[Task statement] In your copy of the entries below, keep every word exactly and leave out all images.

[Data under study]
== Segment start ==

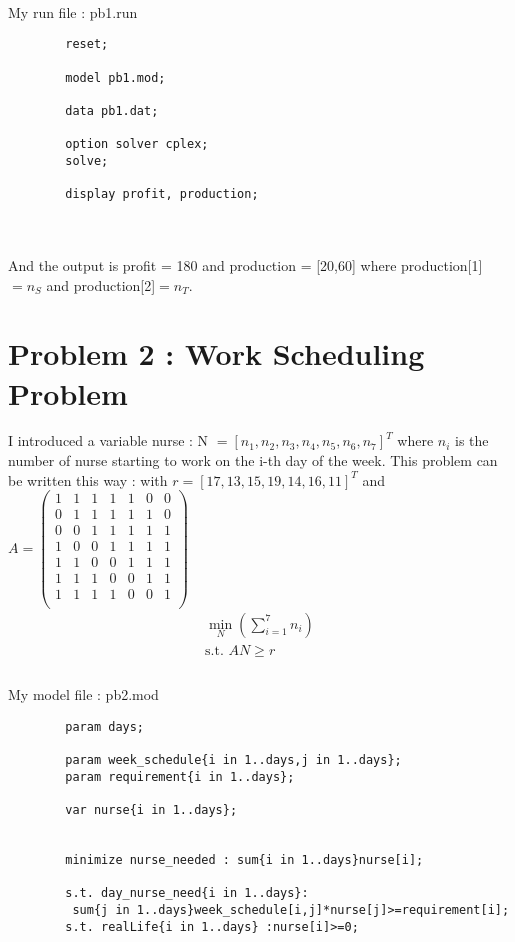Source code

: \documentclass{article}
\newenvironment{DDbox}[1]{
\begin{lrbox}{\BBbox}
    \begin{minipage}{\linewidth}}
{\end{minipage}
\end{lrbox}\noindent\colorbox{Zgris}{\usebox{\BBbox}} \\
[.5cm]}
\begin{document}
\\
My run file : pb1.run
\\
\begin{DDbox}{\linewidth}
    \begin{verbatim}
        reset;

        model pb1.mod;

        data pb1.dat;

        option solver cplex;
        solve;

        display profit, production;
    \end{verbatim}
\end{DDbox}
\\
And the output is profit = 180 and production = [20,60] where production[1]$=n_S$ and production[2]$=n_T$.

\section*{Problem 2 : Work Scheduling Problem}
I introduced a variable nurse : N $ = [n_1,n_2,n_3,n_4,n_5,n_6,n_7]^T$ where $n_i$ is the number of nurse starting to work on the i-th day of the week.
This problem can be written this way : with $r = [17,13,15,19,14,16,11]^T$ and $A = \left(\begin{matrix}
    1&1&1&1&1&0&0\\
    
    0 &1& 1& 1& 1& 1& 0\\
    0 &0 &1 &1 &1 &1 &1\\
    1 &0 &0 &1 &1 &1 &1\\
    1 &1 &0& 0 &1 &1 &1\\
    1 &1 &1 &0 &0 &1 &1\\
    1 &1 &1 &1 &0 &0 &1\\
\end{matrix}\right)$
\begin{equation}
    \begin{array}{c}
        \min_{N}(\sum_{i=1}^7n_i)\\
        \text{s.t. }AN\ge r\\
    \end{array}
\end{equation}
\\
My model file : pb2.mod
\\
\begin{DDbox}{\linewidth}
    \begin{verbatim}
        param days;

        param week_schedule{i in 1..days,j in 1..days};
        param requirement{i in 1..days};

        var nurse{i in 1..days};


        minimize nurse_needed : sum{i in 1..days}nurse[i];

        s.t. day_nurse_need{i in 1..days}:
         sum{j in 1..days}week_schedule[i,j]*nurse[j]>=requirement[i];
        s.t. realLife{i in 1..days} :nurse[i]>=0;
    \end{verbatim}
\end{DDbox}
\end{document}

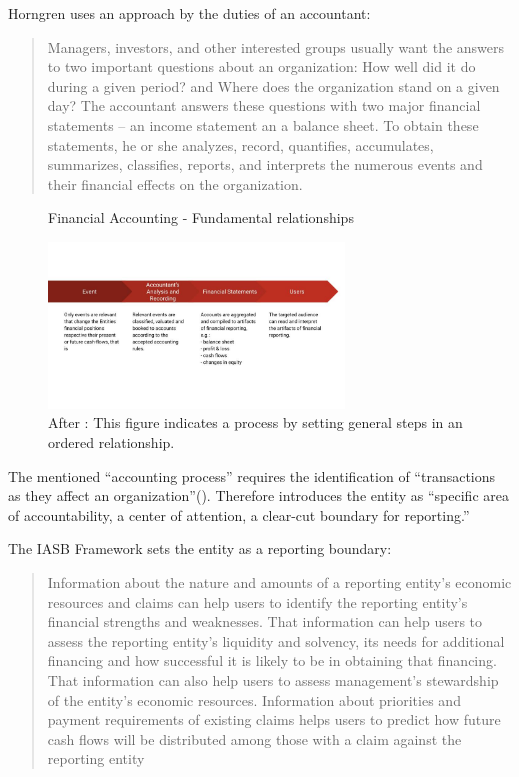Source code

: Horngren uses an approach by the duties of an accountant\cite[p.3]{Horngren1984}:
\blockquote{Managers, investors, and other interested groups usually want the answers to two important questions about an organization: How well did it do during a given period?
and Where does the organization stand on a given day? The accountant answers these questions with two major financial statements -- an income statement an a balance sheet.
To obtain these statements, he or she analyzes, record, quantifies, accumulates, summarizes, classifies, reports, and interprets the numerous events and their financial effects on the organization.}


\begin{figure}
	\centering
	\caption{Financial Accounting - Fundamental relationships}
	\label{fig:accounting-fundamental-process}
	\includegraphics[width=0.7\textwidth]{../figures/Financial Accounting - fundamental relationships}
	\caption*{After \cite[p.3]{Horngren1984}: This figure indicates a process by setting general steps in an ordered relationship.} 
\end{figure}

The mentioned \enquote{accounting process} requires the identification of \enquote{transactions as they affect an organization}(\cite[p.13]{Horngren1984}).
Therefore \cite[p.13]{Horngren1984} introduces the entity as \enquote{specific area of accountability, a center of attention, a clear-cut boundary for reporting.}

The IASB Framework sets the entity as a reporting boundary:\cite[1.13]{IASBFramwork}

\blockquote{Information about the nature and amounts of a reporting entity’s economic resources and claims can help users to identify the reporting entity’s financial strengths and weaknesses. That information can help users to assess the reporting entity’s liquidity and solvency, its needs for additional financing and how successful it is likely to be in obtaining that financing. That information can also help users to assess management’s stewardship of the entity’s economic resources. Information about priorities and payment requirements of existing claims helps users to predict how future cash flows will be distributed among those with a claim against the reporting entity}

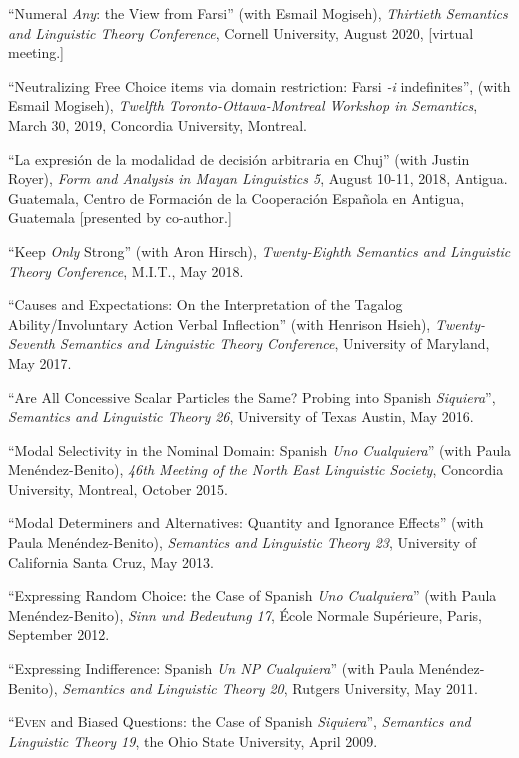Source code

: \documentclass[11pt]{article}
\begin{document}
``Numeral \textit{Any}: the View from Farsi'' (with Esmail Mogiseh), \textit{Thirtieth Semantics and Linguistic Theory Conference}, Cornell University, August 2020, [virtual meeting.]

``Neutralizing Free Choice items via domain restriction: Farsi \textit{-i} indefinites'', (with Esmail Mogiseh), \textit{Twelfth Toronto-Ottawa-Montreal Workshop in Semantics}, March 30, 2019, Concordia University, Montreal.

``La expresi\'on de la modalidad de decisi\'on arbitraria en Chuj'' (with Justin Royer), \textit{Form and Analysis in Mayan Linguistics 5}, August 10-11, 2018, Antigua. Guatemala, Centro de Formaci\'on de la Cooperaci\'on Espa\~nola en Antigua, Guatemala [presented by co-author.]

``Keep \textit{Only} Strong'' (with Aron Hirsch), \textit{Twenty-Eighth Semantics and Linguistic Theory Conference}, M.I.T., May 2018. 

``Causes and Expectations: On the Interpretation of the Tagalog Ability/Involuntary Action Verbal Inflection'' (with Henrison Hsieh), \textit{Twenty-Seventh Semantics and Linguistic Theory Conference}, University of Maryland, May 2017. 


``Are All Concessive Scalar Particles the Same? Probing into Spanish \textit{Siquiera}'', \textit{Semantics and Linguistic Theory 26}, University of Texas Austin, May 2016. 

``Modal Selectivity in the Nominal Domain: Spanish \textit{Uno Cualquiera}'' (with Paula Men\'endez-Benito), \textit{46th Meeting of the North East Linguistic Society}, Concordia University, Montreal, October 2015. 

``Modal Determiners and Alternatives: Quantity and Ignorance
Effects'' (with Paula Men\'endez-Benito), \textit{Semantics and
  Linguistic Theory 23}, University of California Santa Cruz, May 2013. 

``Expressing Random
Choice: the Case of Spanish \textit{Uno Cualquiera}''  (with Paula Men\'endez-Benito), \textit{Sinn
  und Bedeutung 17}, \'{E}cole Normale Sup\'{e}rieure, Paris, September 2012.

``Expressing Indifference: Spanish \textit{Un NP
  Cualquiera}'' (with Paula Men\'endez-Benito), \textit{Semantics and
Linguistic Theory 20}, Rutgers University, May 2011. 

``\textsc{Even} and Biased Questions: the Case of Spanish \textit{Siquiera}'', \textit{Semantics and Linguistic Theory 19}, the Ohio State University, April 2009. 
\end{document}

== Segment end ==

[Reply to the task]
Source code

: \documentclass{article}
\newenvironment{DDbox}[1]{
\begin{lrbox}{\BBbox}
    \begin{minipage}{\linewidth}}
{\end{minipage}
\end{lrbox}\noindent\colorbox{Zgris}{\usebox{\BBbox}} \\
[.5cm]}
\begin{document}
\\
My run file : pb1.run
\\
\begin{DDbox}{\linewidth}
    \begin{verbatim}
        reset;

        model pb1.mod;

        data pb1.dat;

        option solver cplex;
        solve;

        display profit, production;
    \end{verbatim}
\end{DDbox}
\\
And the output is profit = 180 and production = [20,60] where production[1]$=n_S$ and production[2]$=n_T$.

\section*{Problem 2 : Work Scheduling Problem}
I introduced a variable nurse : N $ = [n_1,n_2,n_3,n_4,n_5,n_6,n_7]^T$ where $n_i$ is the number of nurse starting to work on the i-th day of the week.
This problem can be written this way : with $r = [17,13,15,19,14,16,11]^T$ and $A = \left(\begin{matrix}
    1&1&1&1&1&0&0\\
    
    0 &1& 1& 1& 1& 1& 0\\
    0 &0 &1 &1 &1 &1 &1\\
    1 &0 &0 &1 &1 &1 &1\\
    1 &1 &0& 0 &1 &1 &1\\
    1 &1 &1 &0 &0 &1 &1\\
    1 &1 &1 &1 &0 &0 &1\\
\end{matrix}\right)$
\begin{equation}
    \begin{array}{c}
        \min_{N}(\sum_{i=1}^7n_i)\\
        \text{s.t. }AN\ge r\\
    \end{array}
\end{equation}
\\
My model file : pb2.mod
\\
\begin{DDbox}{\linewidth}
    \begin{verbatim}
        param days;

        param week_schedule{i in 1..days,j in 1..days};
        param requirement{i in 1..days};

        var nurse{i in 1..days};


        minimize nurse_needed : sum{i in 1..days}nurse[i];

        s.t. day_nurse_need{i in 1..days}:
         sum{j in 1..days}week_schedule[i,j]*nurse[j]>=requirement[i];
        s.t. realLife{i in 1..days} :nurse[i]>=0;
    \end{verbatim}
\end{DDbox}
\end{document}

Source code

: Horngren uses an approach by the duties of an accountant\cite[p.3]{Horngren1984}:
\blockquote{Managers, investors, and other interested groups usually want the answers to two important questions about an organization: How well did it do during a given period?
and Where does the organization stand on a given day? The accountant answers these questions with two major financial statements -- an income statement an a balance sheet.
To obtain these statements, he or she analyzes, record, quantifies, accumulates, summarizes, classifies, reports, and interprets the numerous events and their financial effects on the organization.}


\begin{figure}
	\centering
	\caption{Financial Accounting - Fundamental relationships}
	\label{fig:accounting-fundamental-process}
	\includegraphics[width=0.7\textwidth]{../figures/Financial Accounting - fundamental relationships}
	\caption*{After \cite[p.3]{Horngren1984}: This figure indicates a process by setting general steps in an ordered relationship.} 
\end{figure}

The mentioned \enquote{accounting process} requires the identification of \enquote{transactions as they affect an organization}(\cite[p.13]{Horngren1984}).
Therefore \cite[p.13]{Horngren1984} introduces the entity as \enquote{specific area of accountability, a center of attention, a clear-cut boundary for reporting.}

The IASB Framework sets the entity as a reporting boundary:\cite[1.13]{IASBFramwork}

\blockquote{Information about the nature and amounts of a reporting entity’s economic resources and claims can help users to identify the reporting entity’s financial strengths and weaknesses. That information can help users to assess the reporting entity’s liquidity and solvency, its needs for additional financing and how successful it is likely to be in obtaining that financing. That information can also help users to assess management’s stewardship of the entity’s economic resources. Information about priorities and payment requirements of existing claims helps users to predict how future cash flows will be distributed among those with a claim against the reporting entity}

Source code

: \documentclass[11pt]{article}
\begin{document}
``Numeral \textit{Any}: the View from Farsi'' (with Esmail Mogiseh), \textit{Thirtieth Semantics and Linguistic Theory Conference}, Cornell University, August 2020, [virtual meeting.]

``Neutralizing Free Choice items via domain restriction: Farsi \textit{-i} indefinites'', (with Esmail Mogiseh), \textit{Twelfth Toronto-Ottawa-Montreal Workshop in Semantics}, March 30, 2019, Concordia University, Montreal.

``La expresi\'on de la modalidad de decisi\'on arbitraria en Chuj'' (with Justin Royer), \textit{Form and Analysis in Mayan Linguistics 5}, August 10-11, 2018, Antigua. Guatemala, Centro de Formaci\'on de la Cooperaci\'on Espa\~nola en Antigua, Guatemala [presented by co-author.]

``Keep \textit{Only} Strong'' (with Aron Hirsch), \textit{Twenty-Eighth Semantics and Linguistic Theory Conference}, M.I.T., May 2018. 

``Causes and Expectations: On the Interpretation of the Tagalog Ability/Involuntary Action Verbal Inflection'' (with Henrison Hsieh), \textit{Twenty-Seventh Semantics and Linguistic Theory Conference}, University of Maryland, May 2017. 


``Are All Concessive Scalar Particles the Same? Probing into Spanish \textit{Siquiera}'', \textit{Semantics and Linguistic Theory 26}, University of Texas Austin, May 2016. 

``Modal Selectivity in the Nominal Domain: Spanish \textit{Uno Cualquiera}'' (with Paula Men\'endez-Benito), \textit{46th Meeting of the North East Linguistic Society}, Concordia University, Montreal, October 2015. 

``Modal Determiners and Alternatives: Quantity and Ignorance
Effects'' (with Paula Men\'endez-Benito), \textit{Semantics and
  Linguistic Theory 23}, University of California Santa Cruz, May 2013. 

``Expressing Random
Choice: the Case of Spanish \textit{Uno Cualquiera}''  (with Paula Men\'endez-Benito), \textit{Sinn
  und Bedeutung 17}, \'{E}cole Normale Sup\'{e}rieure, Paris, September 2012.

``Expressing Indifference: Spanish \textit{Un NP
  Cualquiera}'' (with Paula Men\'endez-Benito), \textit{Semantics and
Linguistic Theory 20}, Rutgers University, May 2011. 

``\textsc{Even} and Biased Questions: the Case of Spanish \textit{Siquiera}'', \textit{Semantics and Linguistic Theory 19}, the Ohio State University, April 2009. 
\end{document}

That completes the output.